REQUIREMENT: Whenever a line of the records below contains the word "files", copy that line.

** DATASET RECORDS follows **

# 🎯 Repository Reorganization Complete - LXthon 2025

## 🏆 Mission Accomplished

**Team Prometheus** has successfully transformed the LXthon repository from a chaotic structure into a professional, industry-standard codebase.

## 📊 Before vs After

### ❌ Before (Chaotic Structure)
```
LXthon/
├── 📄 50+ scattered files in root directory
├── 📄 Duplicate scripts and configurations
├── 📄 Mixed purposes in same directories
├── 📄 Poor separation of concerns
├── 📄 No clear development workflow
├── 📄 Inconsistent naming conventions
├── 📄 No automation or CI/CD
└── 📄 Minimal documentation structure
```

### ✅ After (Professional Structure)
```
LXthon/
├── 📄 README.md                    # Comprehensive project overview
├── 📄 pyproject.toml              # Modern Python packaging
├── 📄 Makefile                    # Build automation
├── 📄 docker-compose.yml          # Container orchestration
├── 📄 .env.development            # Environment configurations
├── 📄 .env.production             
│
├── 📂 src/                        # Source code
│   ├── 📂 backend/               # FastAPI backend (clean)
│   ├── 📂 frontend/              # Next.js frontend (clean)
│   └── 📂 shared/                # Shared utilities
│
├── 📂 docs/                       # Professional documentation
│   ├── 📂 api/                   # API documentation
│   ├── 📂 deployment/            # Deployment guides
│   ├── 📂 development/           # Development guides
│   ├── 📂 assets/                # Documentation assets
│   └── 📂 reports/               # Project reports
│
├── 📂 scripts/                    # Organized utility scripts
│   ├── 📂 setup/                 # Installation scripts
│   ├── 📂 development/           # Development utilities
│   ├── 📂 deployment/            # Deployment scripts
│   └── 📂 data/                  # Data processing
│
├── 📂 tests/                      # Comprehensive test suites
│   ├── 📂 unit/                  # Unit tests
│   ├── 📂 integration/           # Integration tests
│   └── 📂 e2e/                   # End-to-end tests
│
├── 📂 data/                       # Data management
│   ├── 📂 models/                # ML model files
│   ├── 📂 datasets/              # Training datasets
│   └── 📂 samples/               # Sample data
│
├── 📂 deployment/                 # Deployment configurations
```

** End of DATASET RECORDS **

YOUR SOLUTION:
├── 📄 50+ scattered files in root directory
│   ├── 📂 models/                # ML model files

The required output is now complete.